Amidst the inevitable onslaught of letters to the editor and blog posts bemoaning the millions aborted, I would like to try, on the thirty-sixth anniversary of the supreme court decision of Roe v. Wade, to create a space for recognizing the millions of women before 1973 who had no legal control over their reproduction. Seeking to complicate this space, we might recognize the current restrictions on abortion, access to birth control, and comprehensive education, the powerful triad that determines whether so many women will become pregnant.
A common complaint from my students in the class I teach at Ohio State is that the texts we read on women’s rights and experiences are outdated. Informed by images of women in suits on Wall Street, powerful images of female consumers as icons of high culture, and the compulsive representations of women in the media (no matter how, or by whom, the women are characterized), some students find that feminism is useless. Oddly, feminism’s relevance is confined to only a few questions: in a relationship, who makes the living and who cares for the home, are women still turned away when they want to be lawyers and doctors, and aren’t women sexually free now?
In the 1910s, Margaret Sanger was arrested for distributing “obscene” materials on birth control. Over forty years later, before 1965, married couples could not legally obtain information on contraceptives or contraceptive devices. And another forty years later, an American President enacted a rule that allows doctors and pharmacists to refuse to dispense birth control if women having sex hurts their feelings. Progress is often seen as moving straight ahead, with only subtle regressions and set-backs that are later characterized as huge mistakes made by a people or their government. So goes the narrative of seeing so clearly years later; so why is it still so hard for women to make meaningful progress?
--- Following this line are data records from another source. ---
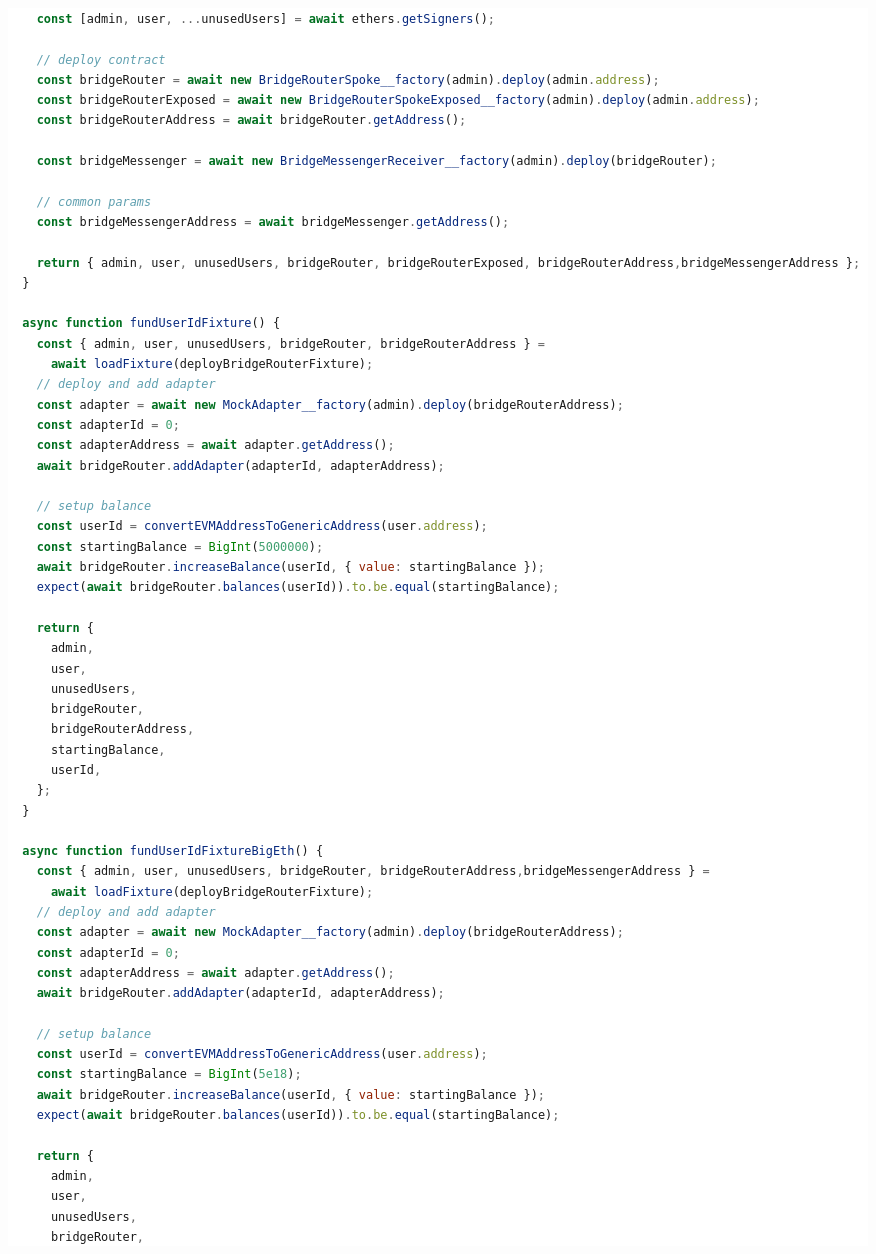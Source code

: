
 ```javascript
    const [admin, user, ...unusedUsers] = await ethers.getSigners();

    // deploy contract
    const bridgeRouter = await new BridgeRouterSpoke__factory(admin).deploy(admin.address);
    const bridgeRouterExposed = await new BridgeRouterSpokeExposed__factory(admin).deploy(admin.address);
    const bridgeRouterAddress = await bridgeRouter.getAddress();

    const bridgeMessenger = await new BridgeMessengerReceiver__factory(admin).deploy(bridgeRouter);

    // common params
    const bridgeMessengerAddress = await bridgeMessenger.getAddress();

    return { admin, user, unusedUsers, bridgeRouter, bridgeRouterExposed, bridgeRouterAddress,bridgeMessengerAddress };
  }

  async function fundUserIdFixture() {
    const { admin, user, unusedUsers, bridgeRouter, bridgeRouterAddress } =
      await loadFixture(deployBridgeRouterFixture);
    // deploy and add adapter
    const adapter = await new MockAdapter__factory(admin).deploy(bridgeRouterAddress);
    const adapterId = 0;
    const adapterAddress = await adapter.getAddress();
    await bridgeRouter.addAdapter(adapterId, adapterAddress);

    // setup balance
    const userId = convertEVMAddressToGenericAddress(user.address);
    const startingBalance = BigInt(5000000);
    await bridgeRouter.increaseBalance(userId, { value: startingBalance });
    expect(await bridgeRouter.balances(userId)).to.be.equal(startingBalance);

    return {
      admin,
      user,
      unusedUsers,
      bridgeRouter,
      bridgeRouterAddress,
      startingBalance,
      userId,
    };
  }

  async function fundUserIdFixtureBigEth() {
    const { admin, user, unusedUsers, bridgeRouter, bridgeRouterAddress,bridgeMessengerAddress } =
      await loadFixture(deployBridgeRouterFixture);
    // deploy and add adapter
    const adapter = await new MockAdapter__factory(admin).deploy(bridgeRouterAddress);
    const adapterId = 0;
    const adapterAddress = await adapter.getAddress();
    await bridgeRouter.addAdapter(adapterId, adapterAddress);

    // setup balance
    const userId = convertEVMAddressToGenericAddress(user.address);
    const startingBalance = BigInt(5e18);
    await bridgeRouter.increaseBalance(userId, { value: startingBalance });
    expect(await bridgeRouter.balances(userId)).to.be.equal(startingBalance);

    return {
      admin,
      user,
      unusedUsers,
      bridgeRouter,
```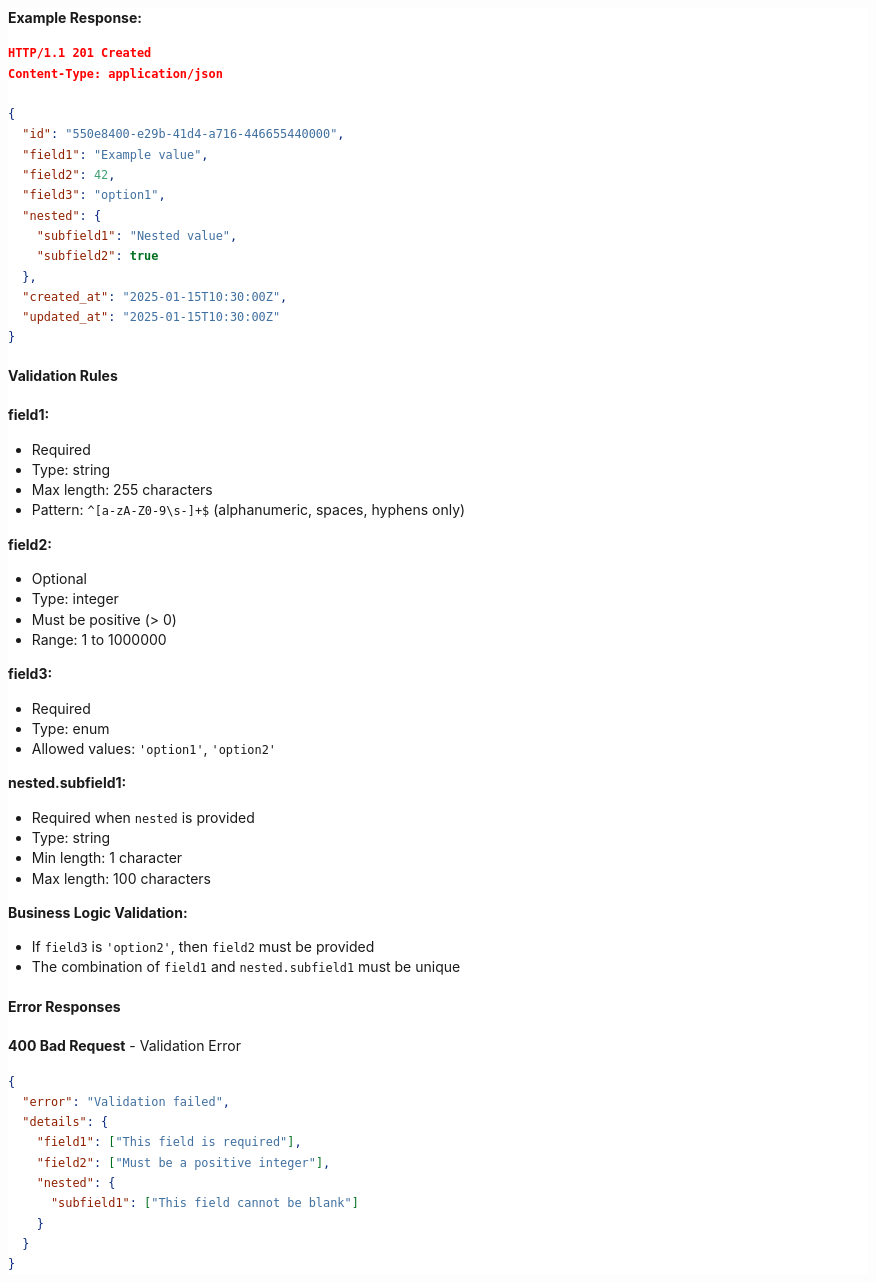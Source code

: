 **Example Response:**
```json
HTTP/1.1 201 Created
Content-Type: application/json

{
  "id": "550e8400-e29b-41d4-a716-446655440000",
  "field1": "Example value",
  "field2": 42,
  "field3": "option1",
  "nested": {
    "subfield1": "Nested value",
    "subfield2": true
  },
  "created_at": "2025-01-15T10:30:00Z",
  "updated_at": "2025-01-15T10:30:00Z"
}
```

#### Validation Rules

**field1:**
- Required
- Type: string
- Max length: 255 characters
- Pattern: `^[a-zA-Z0-9\s-]+$` (alphanumeric, spaces, hyphens only)

**field2:**
- Optional
- Type: integer
- Must be positive (> 0)
- Range: 1 to 1000000

**field3:**
- Required
- Type: enum
- Allowed values: `'option1'`, `'option2'`

**nested.subfield1:**
- Required when `nested` is provided
- Type: string
- Min length: 1 character
- Max length: 100 characters

**Business Logic Validation:**
- If `field3` is `'option2'`, then `field2` must be provided
- The combination of `field1` and `nested.subfield1` must be unique

#### Error Responses

**400 Bad Request** - Validation Error
```json
{
  "error": "Validation failed",
  "details": {
    "field1": ["This field is required"],
    "field2": ["Must be a positive integer"],
    "nested": {
      "subfield1": ["This field cannot be blank"]
    }
  }
}
```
Not that there have not been tremendous advances. Birth control is legal. After thirty-six years, abortion is still legal, though with tightening restrictions. Rape of all kinds is seen as an outrage, but with many exceptions. But I would argue that the regressions have been substantial to the point of solidifying values that do damage and make it increasingly difficult for women to do basic things, like take a daily pill that ensures that she has control over the rest of her life.
This is where the pro-choice conversation begins today. It is not just the choice to end a pregnancy, but the choice to prevent it. Not just the choice to have a baby, but the choice to have one with your same-sex partner. Not just the choice not to have sex, but the choice to have sex with partners of your choice. This concept of choice seems to demand an awful lot; but it has been awfully long coming.